- Opening Delimiter -

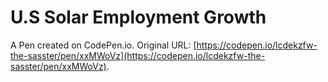 # U.S Solar Employment Growth

A Pen created on CodePen.io. Original URL: [https://codepen.io/lcdekzfw-the-sasster/pen/xxMWoVz](https://codepen.io/lcdekzfw-the-sasster/pen/xxMWoVz).

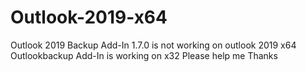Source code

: # Outlook-2019-x64
Outlook 2019 Backup Add-In 1.7.0 is not working on outlook 2019 x64
Outlookbackup Add-In is working on x32
Please help me
Thanks
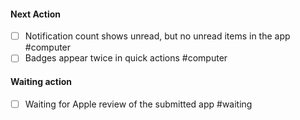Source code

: #### Next Action
- [ ] Notification count shows unread, but no unread items in the app #computer
- [ ] Badges appear twice in quick actions #computer

#### Waiting action
- [ ] Waiting for Apple review of the submitted app #waiting
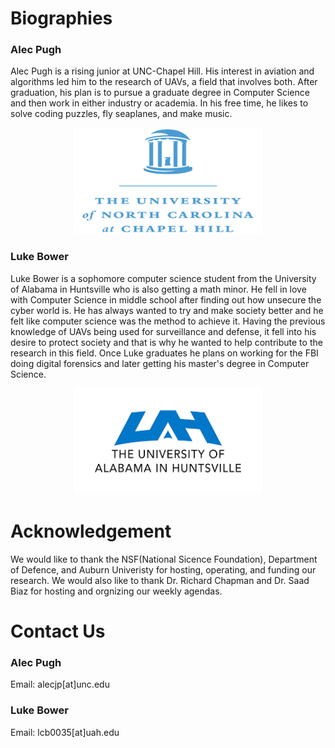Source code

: # Biographies


### Alec Pugh

Alec Pugh is a rising junior at UNC-Chapel Hill. His interest in aviation and algorithms led him to the research of UAVs, a field that involves both. After graduation, his plan is to pursue a graduate degree in Computer Science and then work in either industry or academia. In his free time, he likes to solve coding puzzles, fly seaplanes, and make music. 

<p align="center">
  <img src="Images/NC_Chapel_Hill_logo.png" width="300" height="170" >
</p>

### Luke Bower

Luke Bower is a sophomore computer science student from the University of Alabama in Huntsville who is also getting a math minor. He fell in love with Computer Science in middle school after finding out how unsecure the cyber world is. He has always wanted to try and make society better and he felt like computer science was the method to achieve it. Having the previous knowledge of UAVs being used for surveillance and defense, it fell into his desire to protect society and that is why he wanted to help contribute to the research in this field. Once Luke graduates he plans on working for the FBI doing digital forensics and later getting his master's degree in Computer Science.   

<p align="center">
  <img src="Images/UAH_logo.png" width="300" height="170" >
</p>

# Acknowledgement
We would like to thank the NSF(National Sicence Foundation), Department of Defence, and Auburn Univeristy for hosting, operating, and funding our research. We would also like to thank Dr. Richard Chapman and Dr. Saad Biaz for hosting and orgnizing our weekly agendas.

# Contact Us

### Alec Pugh
Email: alecjp[at]unc.edu

### Luke Bower
Email: lcb0035[at]uah.edu
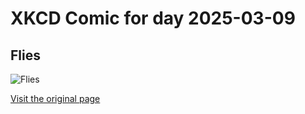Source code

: 
# XKCD Comic for day 2025-03-09

## Flies

![Flies](https://imgs.xkcd.com/comics/flies.png "I don't know about houseflies, but we definitely caught a lot of fruit flies with our vinegar bowl.  Hooray science!")

[Visit the original page](https://xkcd.com/357/)
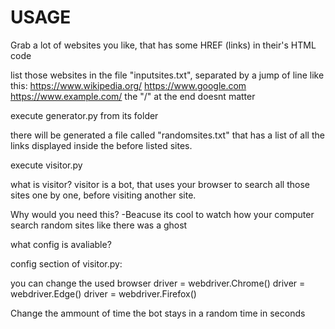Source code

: # USAGE

Grab a lot of websites you like, that has some HREF (links) in their's HTML code

list those websites in the file "inputsites.txt", separated by a jump of line like this:
https://www.wikipedia.org/
https://www.google.com
https://www.example.com/
the "/" at the end doesnt matter

execute generator.py from its folder

there will be generated a file called "randomsites.txt" that has a list of all the links displayed inside the before listed sites.

execute visitor.py

what is visitor?
visitor is a bot, that uses your browser to search all those sites one by one, before visiting another site.

Why would you need this?
-Beacuse its cool to watch how your computer search random sites like there was a ghost

what config is avaliable?

config section of visitor.py:

you can change the used browser
driver = webdriver.Chrome()
driver = webdriver.Edge()
driver = webdriver.Firefox()

Change the ammount of time the bot stays in a random time in seconds
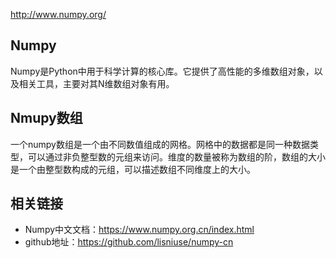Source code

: http://www.numpy.org/
## Numpy
Numpy是Python中用于科学计算的核心库。它提供了高性能的多维数组对象，以及相关工具，主要对其N维数组对象有用。
## Nmupy数组
一个numpy数组是一个由不同数值组成的网格。网格中的数据都是同一种数据类型，可以通过非负整型数的元组来访问。维度的数量被称为数组的阶，数组的大小是一个由整型数构成的元组，可以描述数组不同维度上的大小。
## 相关链接
* Numpy中文文档：https://www.numpy.org.cn/index.html
* github地址：https://github.com/lisniuse/numpy-cn
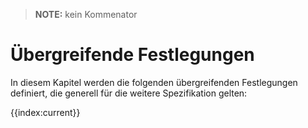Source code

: > **NOTE:** kein Kommenator

# Übergreifende Festlegungen

In diesem Kapitel werden die folgenden übergreifenden Festlegungen definiert, die generell für die weitere Spezifikation gelten:

{{index:current}}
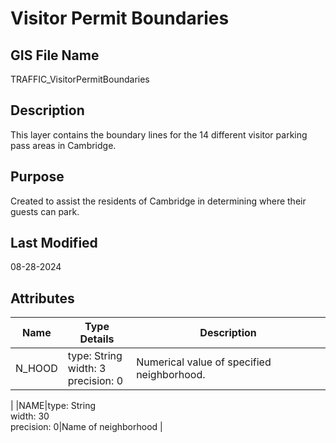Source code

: # Visitor Permit Boundaries
## GIS File Name
TRAFFIC_VisitorPermitBoundaries
## Description
<DIV STYLE="text-align:Left;"><DIV><DIV><P><SPAN>This layer contains the boundary lines for the 14 different visitor parking pass areas in Cambridge.</SPAN></P><P><SPAN /></P></DIV></DIV></DIV>

## Purpose
Created to assist the residents of Cambridge in determining where their guests can park.

## Last Modified
08-28-2024
## Attributes
|Name|Type Details|Description|
|----|------------|-----------|
|N_HOOD|type: String<br/>width: 3<br/>precision: 0|Numerical value of specified neighborhood.
|
|NAME|type: String<br/>width: 30<br/>precision: 0|Name of neighborhood
|
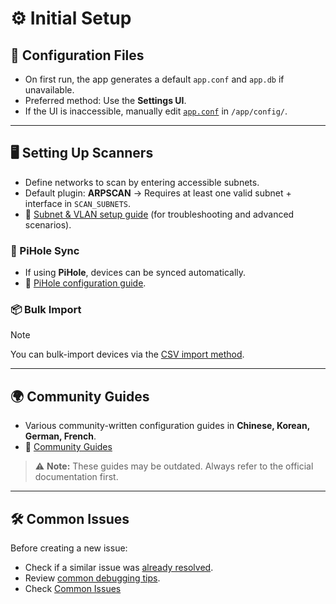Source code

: # ⚙ Initial Setup

## 📁 Configuration Files

- On first run, the app generates a default `app.conf` and `app.db` if unavailable.
- Preferred method: Use the **Settings UI**.
- If the UI is inaccessible, manually edit [`app.conf`](https://github.com/jokob-sk/NetAlertX/tree/main/back) in `/app/config/`.

---

## 🖥️ Setting Up Scanners

- Define networks to scan by entering accessible subnets.
- Default plugin: **ARPSCAN** → Requires at least one valid subnet + interface in `SCAN_SUBNETS`.
- 📖 [Subnet & VLAN setup guide](./SUBNETS.md) (for troubleshooting and advanced scenarios).

### 🔄 PiHole Sync
- If using **PiHole**, devices can be synced automatically.  
- 📖 [PiHole configuration guide](./PIHOLE_GUIDE.md).

### 📦 Bulk Import
> [!NOTE]  
> You can bulk-import devices via the [CSV import method](./DEVICES_BULK_EDITING.md).

---

## 🌍 Community Guides

- Various community-written configuration guides in **Chinese, Korean, German, French**.  
- 📖 [Community Guides](./COMMUNITY_GUIDES.md)  

> ⚠️ **Note:** These guides may be outdated. Always refer to the official documentation first.

---

## 🛠️ Common Issues

Before creating a new issue:

- Check if a similar issue was [already resolved](https://github.com/jokob-sk/NetAlertX/issues?q=is%3Aissue+is%3Aclosed).
- Review [common debugging tips](./DEBUG_TIPS.md).
- Check [Common Issues](./COMMON_ISSUES.md)
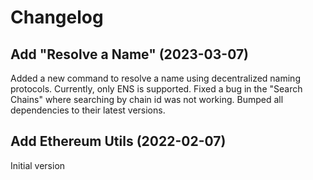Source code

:# Changelog

## Add "Resolve a Name" (2023-03-07)

Added a new command to resolve a name using decentralized naming protocols. Currently, only ENS is supported.
Fixed a bug in the "Search Chains" where searching by chain id was not working.
Bumped all dependencies to their latest versions.

## Add Ethereum Utils (2022-02-07)
Initial version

- Closing Delimiter -

> **Work order**
Give back the material above exactly, without pictures.

> **Finished exercise**
 # U.S Solar Employment Growth

A Pen created on CodePen.io. Original URL: [https://codepen.io/lcdekzfw-the-sasster/pen/xxMWoVz](https://codepen.io/lcdekzfw-the-sasster/pen/xxMWoVz).

Source code

: # Outlook-2019-x64
Outlook 2019 Backup Add-In 1.7.0 is not working on outlook 2019 x64
Outlookbackup Add-In is working on x32
Please help me
Thanks
Source code

: #### Next Action
- [ ] Notification count shows unread, but no unread items in the app #computer
- [ ] Badges appear twice in quick actions #computer

#### Waiting action
- [ ] Waiting for Apple review of the submitted app #waiting
Source code

: # Biographies


### Alec Pugh

Alec Pugh is a rising junior at UNC-Chapel Hill. His interest in aviation and algorithms led him to the research of UAVs, a field that involves both. After graduation, his plan is to pursue a graduate degree in Computer Science and then work in either industry or academia. In his free time, he likes to solve coding puzzles, fly seaplanes, and make music. 

<p align="center">
  <img src="Images/NC_Chapel_Hill_logo.png" width="300" height="170" >
</p>

### Luke Bower

Luke Bower is a sophomore computer science student from the University of Alabama in Huntsville who is also getting a math minor. He fell in love with Computer Science in middle school after finding out how unsecure the cyber world is. He has always wanted to try and make society better and he felt like computer science was the method to achieve it. Having the previous knowledge of UAVs being used for surveillance and defense, it fell into his desire to protect society and that is why he wanted to help contribute to the research in this field. Once Luke graduates he plans on working for the FBI doing digital forensics and later getting his master's degree in Computer Science.   

<p align="center">
  <img src="Images/UAH_logo.png" width="300" height="170" >
</p>

# Acknowledgement
We would like to thank the NSF(National Sicence Foundation), Department of Defence, and Auburn Univeristy for hosting, operating, and funding our research. We would also like to thank Dr. Richard Chapman and Dr. Saad Biaz for hosting and orgnizing our weekly agendas.

# Contact Us

### Alec Pugh
Email: alecjp[at]unc.edu

### Luke Bower
Email: lcb0035[at]uah.edu
Source code

: 
# XKCD Comic for day 2025-03-09

## Flies

![Flies](https://imgs.xkcd.com/comics/flies.png "I don't know about houseflies, but we definitely caught a lot of fruit flies with our vinegar bowl.  Hooray science!")

[Visit the original page](https://xkcd.com/357/)
Source code

: # USAGE

Grab a lot of websites you like, that has some HREF (links) in their's HTML code

list those websites in the file "inputsites.txt", separated by a jump of line like this:
https://www.wikipedia.org/
https://www.google.com
https://www.example.com/
the "/" at the end doesnt matter

execute generator.py from its folder

there will be generated a file called "randomsites.txt" that has a list of all the links displayed inside the before listed sites.

execute visitor.py

what is visitor?
visitor is a bot, that uses your browser to search all those sites one by one, before visiting another site.

Why would you need this?
-Beacuse its cool to watch how your computer search random sites like there was a ghost

what config is avaliable?

config section of visitor.py:

you can change the used browser
driver = webdriver.Chrome()
driver = webdriver.Edge()
driver = webdriver.Firefox()

Change the ammount of time the bot stays in a random time in seconds
Source code

: http://www.numpy.org/
## Numpy
Numpy是Python中用于科学计算的核心库。它提供了高性能的多维数组对象，以及相关工具，主要对其N维数组对象有用。
## Nmupy数组
一个numpy数组是一个由不同数值组成的网格。网格中的数据都是同一种数据类型，可以通过非负整型数的元组来访问。维度的数量被称为数组的阶，数组的大小是一个由整型数构成的元组，可以描述数组不同维度上的大小。
## 相关链接
* Numpy中文文档：https://www.numpy.org.cn/index.html
* github地址：https://github.com/lisniuse/numpy-cn
Source code

: > **NOTE:** kein Kommenator

# Übergreifende Festlegungen

In diesem Kapitel werden die folgenden übergreifenden Festlegungen definiert, die generell für die weitere Spezifikation gelten:

{{index:current}}
Source code

: # Visitor Permit Boundaries
## GIS File Name
TRAFFIC_VisitorPermitBoundaries
## Description
<DIV STYLE="text-align:Left;"><DIV><DIV><P><SPAN>This layer contains the boundary lines for the 14 different visitor parking pass areas in Cambridge.</SPAN></P><P><SPAN /></P></DIV></DIV></DIV>

## Purpose
Created to assist the residents of Cambridge in determining where their guests can park.

## Last Modified
08-28-2024
## Attributes
|Name|Type Details|Description|
|----|------------|-----------|
|N_HOOD|type: String<br/>width: 3<br/>precision: 0|Numerical value of specified neighborhood.
|
|NAME|type: String<br/>width: 30<br/>precision: 0|Name of neighborhood
|
Source code

: # ⚙ Initial Setup

## 📁 Configuration Files

- On first run, the app generates a default `app.conf` and `app.db` if unavailable.
- Preferred method: Use the **Settings UI**.
- If the UI is inaccessible, manually edit [`app.conf`](https://github.com/jokob-sk/NetAlertX/tree/main/back) in `/app/config/`.

---

## 🖥️ Setting Up Scanners

- Define networks to scan by entering accessible subnets.
- Default plugin: **ARPSCAN** → Requires at least one valid subnet + interface in `SCAN_SUBNETS`.
- 📖 [Subnet & VLAN setup guide](./SUBNETS.md) (for troubleshooting and advanced scenarios).

### 🔄 PiHole Sync
- If using **PiHole**, devices can be synced automatically.  
- 📖 [PiHole configuration guide](./PIHOLE_GUIDE.md).

### 📦 Bulk Import
> [!NOTE]  
> You can bulk-import devices via the [CSV import method](./DEVICES_BULK_EDITING.md).

---

## 🌍 Community Guides

- Various community-written configuration guides in **Chinese, Korean, German, French**.  
- 📖 [Community Guides](./COMMUNITY_GUIDES.md)  

> ⚠️ **Note:** These guides may be outdated. Always refer to the official documentation first.

---

## 🛠️ Common Issues

Before creating a new issue:

- Check if a similar issue was [already resolved](https://github.com/jokob-sk/NetAlertX/issues?q=is%3Aissue+is%3Aclosed).
- Review [common debugging tips](./DEBUG_TIPS.md).
- Check [Common Issues](./COMMON_ISSUES.md)
Source code

:# Changelog

## Add "Resolve a Name" (2023-03-07)

Added a new command to resolve a name using decentralized naming protocols. Currently, only ENS is supported.
Fixed a bug in the "Search Chains" where searching by chain id was not working.
Bumped all dependencies to their latest versions.

## Add Ethereum Utils (2022-02-07)
Initial version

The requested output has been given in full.